Keywords: Aortic aneurysm, Marfan syndrome, pectus excavatum
Introduction
Marfan syndrome is an inherited, connective-tissue disorder transmitted as an autosomal dominant trait. It has an estimated prevalence of one in 3000 to 5000 individuals.[1] Cardinal features of the disorder include tall stature, ectopia lentis, mitral valve prolapse, aortic root dilatation, and aortic dissection.
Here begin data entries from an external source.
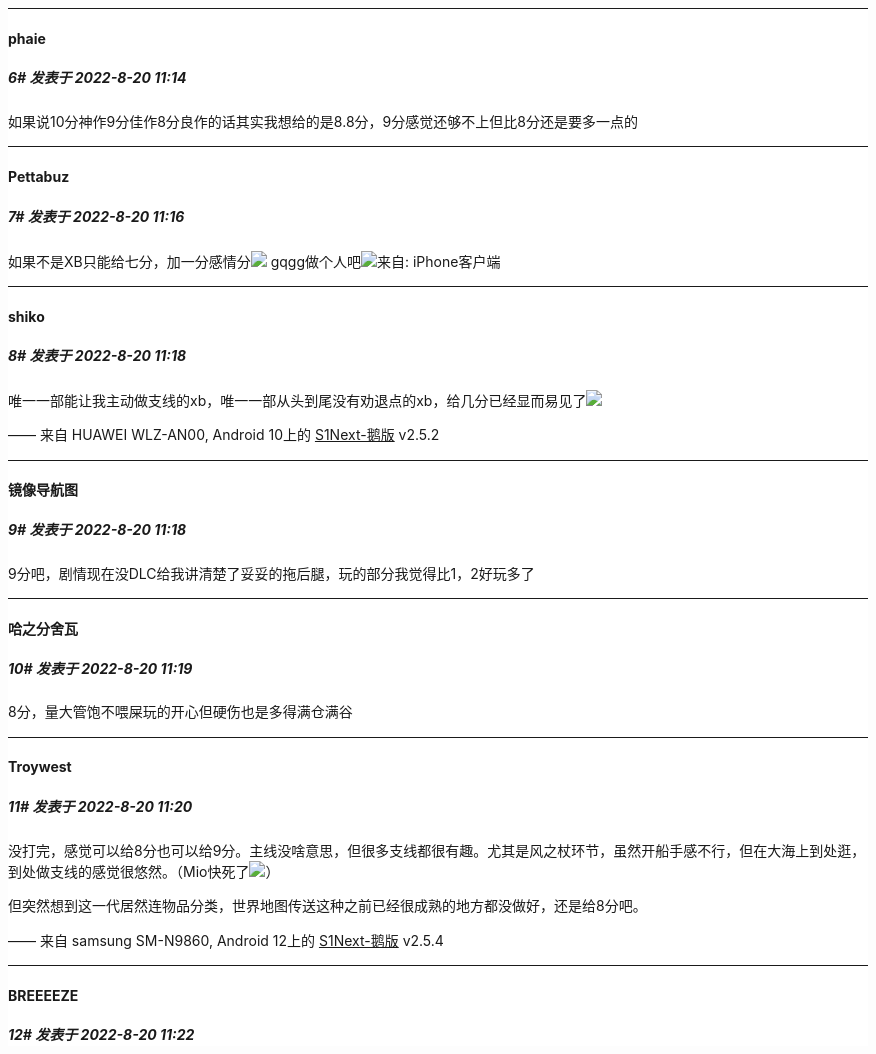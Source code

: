 *****

####  phaie  
##### 6#       发表于 2022-8-20 11:14

如果说10分神作9分佳作8分良作的话其实我想给的是8.8分，9分感觉还够不上但比8分还是要多一点的

*****

####  Pettabuz  
##### 7#       发表于 2022-8-20 11:16

如果不是XB只能给七分，加一分感情分<img src="https://static.saraba1st.com/image/smiley/goose2017/010.png" referrerpolicy="no-referrer">
gqgg做个人吧<img src="https://static.saraba1st.com/image/smiley/face2017/118.png" referrerpolicy="no-referrer">来自: iPhone客户端

*****

####  shiko  
##### 8#       发表于 2022-8-20 11:18

唯一一部能让我主动做支线的xb，唯一一部从头到尾没有劝退点的xb，给几分已经显而易见了<img src="https://static.saraba1st.com/image/smiley/face2017/034.png" referrerpolicy="no-referrer">

—— 来自 HUAWEI WLZ-AN00, Android 10上的 [S1Next-鹅版](https://github.com/ykrank/S1-Next/releases) v2.5.2

*****

####  镜像导航图  
##### 9#       发表于 2022-8-20 11:18

9分吧，剧情现在没DLC给我讲清楚了妥妥的拖后腿，玩的部分我觉得比1，2好玩多了

*****

####  哈之分舍瓦  
##### 10#       发表于 2022-8-20 11:19

8分，量大管饱不喂屎玩的开心但硬伤也是多得满仓满谷

*****

####  Troywest  
##### 11#       发表于 2022-8-20 11:20

没打完，感觉可以给8分也可以给9分。主线没啥意思，但很多支线都很有趣。尤其是风之杖环节，虽然开船手感不行，但在大海上到处逛，到处做支线的感觉很悠然。（Mio快死了<img src="https://static.saraba1st.com/image/smiley/face2017/037.png" referrerpolicy="no-referrer">）

但突然想到这一代居然连物品分类，世界地图传送这种之前已经很成熟的地方都没做好，还是给8分吧。

—— 来自 samsung SM-N9860, Android 12上的 [S1Next-鹅版](https://github.com/ykrank/S1-Next/releases) v2.5.4

*****

####  BREEEEZE  
##### 12#       发表于 2022-8-20 11:22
Pectus excavatum may exist as an isolated lesion or in association with a genetic syndrome such as Marfan syndrome. Pectus excavatum is seen in two-thirds of patients with Marfan syndrome or related connective tissue diseases.[2] Surgical correction of pectus excavatum is usually performed for cosmetic reasons and sometimes for physiological reasons. Cardiopulmonary complications resulting from mechanical compression by the depressed chest wall may be an indication for surgical correction, especially in patients with underlying cardiac disease. Cardiac compression can contribute to postoperative hemodynamic instability if the pectus deformity is left uncorrected. Anesthetic challenges for patients with Marfan syndrome and pectus excavatum include aneurysm of ascending aorta with risk of aortic dissection, severe aortic regurgitation, kyphoscoliosis, and reduced respiratory reserve resulting from pectus deformity.
Case Report
A 14-year-old boy, known case of Marfan syndrome, presented with chief complaints of dyspnea, while playing, which had progressed in last two months to dyspnea on routine activities. Patient had a typical Marfan habitus with arm span > height (194 > 179 cm), chest deformity (pectus excavatum; Figure 1), and kyphoscoliosis. He had a normal airway (Mallampatti class I). Past history included retinal surgery and lens replacement for retinal detachment and lens dislocation. Diagnosis of Marfan syndrome was made in accordance with the Ghent criteria.[1,3] Cardiovascular examination revealed diastolic murmur at apex. Routine laboratory values were unremarkable. Chest X-ray showed scoliosis with convexity to left, crowding of ribs on right side, kyphosis in lower thoracic region, and marked displacement of the heart to the left. Pulmonary function tests revealed moderate restrictive ventilation defect. Transthoracic echocardiography showed tricuspid aortic valve with severe aortic regurgitation, no aortic stenosis, aortic annulus 26 mm, severely dilated aortic root (68 mm), aneurysmal ascending aorta extending up to origin of right brachiocephalic artery, no aortic dissection and normal ventricular function. Computed Tomography of chest revealed a dilated aortic root, a fusiform aneurysmal proximal ascending aorta, severe pectus excavatum (5.2 cm central depression of the sternum), displacement of the heart into left side of chest with compression of left lung and kyphoscoliosis [Figure 2]. Bentall procedure with concomitant chest wall repair was planned, and informed consent was taken for the same.
Figure 1.
Chest wall deformity (pectus excavatum)
Figure 2.
Computed tomography of chest revealing dilated aortic root and aneurysmal ascending aorta
General anaesthesia was induced with intravenous (IV) midazolam (0.05 mg/kg), fentanyl (3 mg/kg), thiopentone (4 mg/kg) and pancuronium (0.1 mg/kg). Adequate care was taken to support the limbs during anesthesia and surgery. Intraoperatively standard cardiac monitoring was done including invasive arterial pressure, central venous pressure and transoesophageal echocardiography. Anesthesia was maintained with isoflurane in oxygen and intermittent doses of midazolam, fentanyl and pancuronium. Tidal volume of 7-8 ml/kg was used to maintain normocarbia. Surgery was initiated with midline incision and median sternotomy. Bone wax was used to control bleeding from sternal medulla. After systemic heparinization (400 IU/kg), aorto-bicaval cannulation was done. Aorta was cross clamped, heart was arrested with cold blood cardioplegia and patient cooled to 28°C. A 25 mm St Jude mechanical valved conduit (St Jude Medical, Inc, St Paul, MN.) was placed and coronary buttons were implanted to the conduit. Aortic cross clamp time was 99 minutes and cardiopulmonary bypass time was 144 minutes. After a smooth weaning from cardiopulmonary bypass, hemostasis was achieved.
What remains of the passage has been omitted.